Der Rechtsmittelwerber verkennt zudem, dass die zu § 281 Abs 1 Z 9 lit a, b und Z 10 StPO entwickelte Judikatur über den sogenannten

Feststellungsmangel auf die Rechtsrügen nach § 345 Abs 1 StPO nicht übertragbar ist, weil eine Verpflichtung der

Geschworenen zur Feststellung eines konkreten Sachverhalts, der die umfassende rechtliche Beurteilung ermöglicht, nach dem Gesetz nicht besteht. Die Erörterung aller aus den Verfahrensergebnissen resultierenden Rechtsfragen ist vielmehr durch die Vorschriften über die Fragestellung (§§ 312 bis 316 StPO) sichergestellt; diesbezügliche Verfahrensfehler stehen unter der Nichtigkeitssanktion der Z 6 des § 345 Abs 1 StPO (RIS Justiz RS0099909).

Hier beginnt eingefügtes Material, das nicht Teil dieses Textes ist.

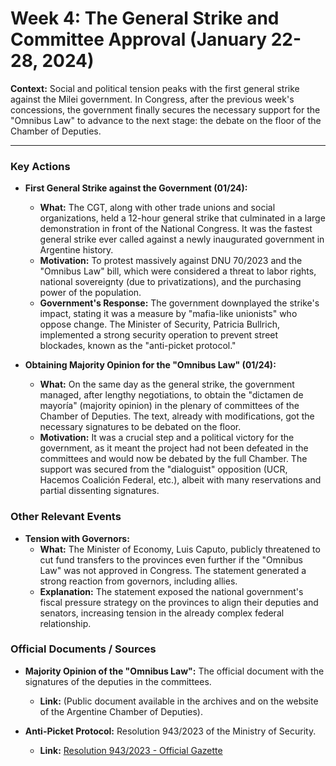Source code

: # Week 4: The General Strike and Committee Approval (January 22-28, 2024)

**Context:** Social and political tension peaks with the first general strike against the Milei government. In Congress, after the previous week's concessions, the government finally secures the necessary support for the "Omnibus Law" to advance to the next stage: the debate on the floor of the Chamber of Deputies.

---

### Key Actions

*   **First General Strike against the Government (01/24):**
    *   **What:** The CGT, along with other trade unions and social organizations, held a 12-hour general strike that culminated in a large demonstration in front of the National Congress. It was the fastest general strike ever called against a newly inaugurated government in Argentine history.
    *   **Motivation:** To protest massively against DNU 70/2023 and the "Omnibus Law" bill, which were considered a threat to labor rights, national sovereignty (due to privatizations), and the purchasing power of the population.
    *   **Government's Response:** The government downplayed the strike's impact, stating it was a measure by "mafia-like unionists" who oppose change. The Minister of Security, Patricia Bullrich, implemented a strong security operation to prevent street blockades, known as the "anti-picket protocol."

*   **Obtaining Majority Opinion for the "Omnibus Law" (01/24):**
    *   **What:** On the same day as the general strike, the government managed, after lengthy negotiations, to obtain the "dictamen de mayoría" (majority opinion) in the plenary of committees of the Chamber of Deputies. The text, already with modifications, got the necessary signatures to be debated on the floor.
    *   **Motivation:** It was a crucial step and a political victory for the government, as it meant the project had not been defeated in the committees and would now be debated by the full Chamber. The support was secured from the "dialoguist" opposition (UCR, Hacemos Coalición Federal, etc.), albeit with many reservations and partial dissenting signatures.

### Other Relevant Events

*   **Tension with Governors:**
    *   **What:** The Minister of Economy, Luis Caputo, publicly threatened to cut fund transfers to the provinces even further if the "Omnibus Law" was not approved in Congress. The statement generated a strong reaction from governors, including allies.
    *   **Explanation:** The statement exposed the national government's fiscal pressure strategy on the provinces to align their deputies and senators, increasing tension in the already complex federal relationship.

### Official Documents / Sources

*   **Majority Opinion of the "Omnibus Law":** The official document with the signatures of the deputies in the committees.
    *   **Link:** (Public document available in the archives and on the website of the Argentine Chamber of Deputies).

*   **Anti-Picket Protocol:** Resolution 943/2023 of the Ministry of Security.
    *   **Link:** [Resolution 943/2023 - Official Gazette](https://www.boletinoficial.gob.ar/detalleAviso/primera/300867/20231215)
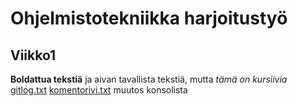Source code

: # Ohjelmistotekniikka harjoitustyö
## Viikko1
**Boldattua tekstiä** ja aivan tavallista tekstiä, mutta *tämä on kursiivia*
[gitlog.txt](https://github.com/vilruus/ot-harjoitustyo/blob/master/laskarit/viikko1/gitlog.txt)
[komentorivi.txt](https://github.com/vilruus/ot-harjoitustyo/blob/master/laskarit/viikko1/komentorivi.txt)
muutos konsolista
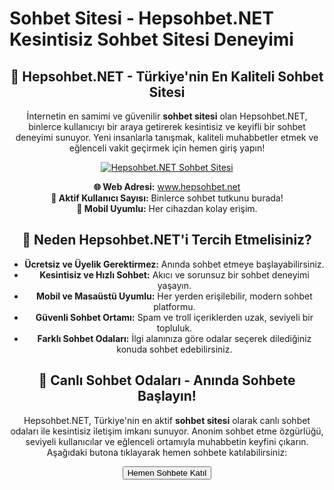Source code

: <h1>Sohbet Sitesi - Hepsohbet.NET Kesintisiz Sohbet Sitesi Deneyimi</h1>

<center>
  <div class="content">
    <section id="sohbet-platformu">
      <h2>💬 Hepsohbet.NET - Türkiye'nin En Kaliteli Sohbet Sitesi</h2>
      <p>İnternetin en samimi ve güvenilir <strong>sohbet sitesi</strong> olan Hepsohbet.NET, binlerce kullanıcıyı bir araya getirerek kesintisiz ve keyifli bir sohbet deneyimi sunuyor. Yeni insanlarla tanışmak, kaliteli muhabbetler etmek ve eğlenceli vakit geçirmek için hemen giriş yapın!</p>
      <a href="https://hepsohbet.net" title="Hepsohbet Sohbet Sitesi" target="_blank">
        <img src="https://camo.githubusercontent.com/e2561c6e5b23c3cbcd2d8ee70d554008c66cbe049e183da6ccd0b86592cb978a/68747470733a2f2f692e6962622e636f2f354b374b7336772f7a7a7a7a332e676966" alt="Hepsohbet.NET Sohbet Sitesi">
      </a>
      <p>
        <strong>🌐 Web Adresi:</strong> <a href="https://hepsohbet.net" target="_blank">www.hepsohbet.net</a><br>
        <strong>👥 Aktif Kullanıcı Sayısı:</strong> Binlerce sohbet tutkunu burada!<br>
        <strong>📱 Mobil Uyumlu:</strong> Her cihazdan kolay erişim.
      </p>
    </section>
    <section id="neden-hepsohbet">
      <h2>🌟 Neden Hepsohbet.NET'i Tercih Etmelisiniz?</h2>
      <ul>
        <li><strong>Ücretsiz ve Üyelik Gerektirmez:</strong> Anında sohbet etmeye başlayabilirsiniz.</li>
        <li><strong>Kesintisiz ve Hızlı Sohbet:</strong> Akıcı ve sorunsuz bir sohbet deneyimi yaşayın.</li>
        <li><strong>Mobil ve Masaüstü Uyumlu:</strong> Her yerden erişilebilir, modern sohbet platformu.</li>
        <li><strong>Güvenli Sohbet Ortamı:</strong> Spam ve troll içeriklerden uzak, seviyeli bir topluluk.</li>
        <li><strong>Farklı Sohbet Odaları:</strong> İlgi alanınıza göre odalar seçerek dilediğiniz konuda sohbet edebilirsiniz.</li>
      </ul>
    </section>
    <section id="canli-sohbet">
      <h2>🔴 Canlı Sohbet Odaları - Anında Sohbete Başlayın!</h2>
      <p>Hepsohbet.NET, Türkiye'nin en aktif <strong>sohbet sitesi</strong> olarak canlı sohbet odaları ile kesintisiz iletişim imkanı sunuyor. Anonim sohbet etme özgürlüğü, seviyeli kullanıcılar ve eğlenceli ortamıyla muhabbetin keyfini çıkarın. Aşağıdaki butona tıklayarak hemen sohbete katılabilirsiniz:</p>
      <a href="https://hepsohbet.net" target="_blank">
        <button>Hemen Sohbete Katıl</button>
      </a>
    </section>
  </div>
</center>
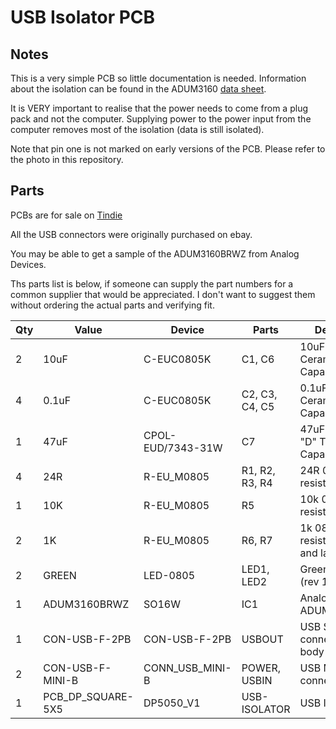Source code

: USB Isolator PCB
================


Notes
-----

This is a very simple PCB so little documentation is needed.  Information
about the isolation can be found in the ADUM3160 [data sheet](http://www.analog.com/en/interface-isolation/digital-isolators/adum3160/products/product.html).

It is VERY important to realise that the power needs to come from a plug
pack and not the computer.  Supplying power to the power input from the
computer removes most of the isolation (data is still isolated).

Note that pin one is not marked on early versions of the PCB. Please refer
to the photo in this repository.

Parts
-----

PCBs are for sale on [Tindie](https://www.tindie.com/products/TomKeddie/usb-isolator-pcb-only/)

All the USB connectors were originally purchased on ebay.

You may be able to get a sample of the ADUM3160BRWZ from Analog Devices.

Ths parts list is below, if someone can supply the part numbers for a common
supplier that would be appreciated.  I don't want to suggest them without
ordering the actual parts and verifying fit.

| Qty | Value | Device | Parts | Description | 
| --- | ----- | ------ | ----- | ----------- | 
| 2 | 10uF | C-EUC0805K | C1, C6 | 10uF 0805 Ceramic Capacitor |
| 4 | 0.1uF | C-EUC0805K | C2, C3, C4, C5 | 0.1uF 0805 Ceramic Capacitor |
| 1 | 47uF | CPOL-EUD/7343-31W | C7 | 47uF 2917 Size "D" Tantalum Capacitor |
| 4 | 24R | R-EU_M0805 | R1, R2, R3, R4 | 24R 0805 5% resistor |
| 1 | 10K | R-EU_M0805 | R5 | 10k 0805 5% resistor |
| 2 | 1K | R-EU_M0805 | R6, R7 | 1k 0805 5% resistor (rev 1.2 and later) |
| 2 | GREEN | LED-0805 | LED1, LED2 | Green 0805 LED (rev 1.2 and later) |
| 1 | ADUM3160BRWZ | SO16W | IC1 | Analog Devices ADUM3160BRWZ | 
| 1 | CON-USB-F-2PB | CON-USB-F-2PB | USBOUT | USB SMD Female connector with 2 body pins | 
| 2 | CON-USB-F-MINI-B | CONN_USB_MINI-B | POWER, USBIN | USB Mini Female connector | 
| 1 | PCB_DP_SQUARE-5X5 | DP5050_V1 | USB-ISOLATOR | USB Isolator PCB |
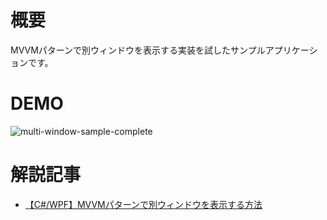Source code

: # 概要

MVVMパターンで別ウィンドウを表示する実装を試したサンプルアプリケーションです。

# DEMO

![multi-window-sample-complete](https://github.com/user-attachments/assets/b476f7e9-cf9e-44fd-9862-4b2eae952f24)

# 解説記事

- [【C#/WPF】MVVMパターンで別ウィンドウを表示する方法](https://blog.hn-pgtech.com/2024-12-31/)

Die Nichtigkeitsbeschwerde war daher – in Übereinstimmung mit der Stellungnahme der Generalprokuratur, jedoch entgegen der Äußerung des Angeklagten – gemäß §§ 285d Abs 1, 344 StPO schon bei nichtöffentlicher Beratung sofort zurückzuweisen. Die Entscheidung über die Berufungen kommt somit dem Oberlandesgericht zu (§§ 285i, 344 StPO).

Der Kostenausspruch beruht auf § 390a Abs 1 StPO.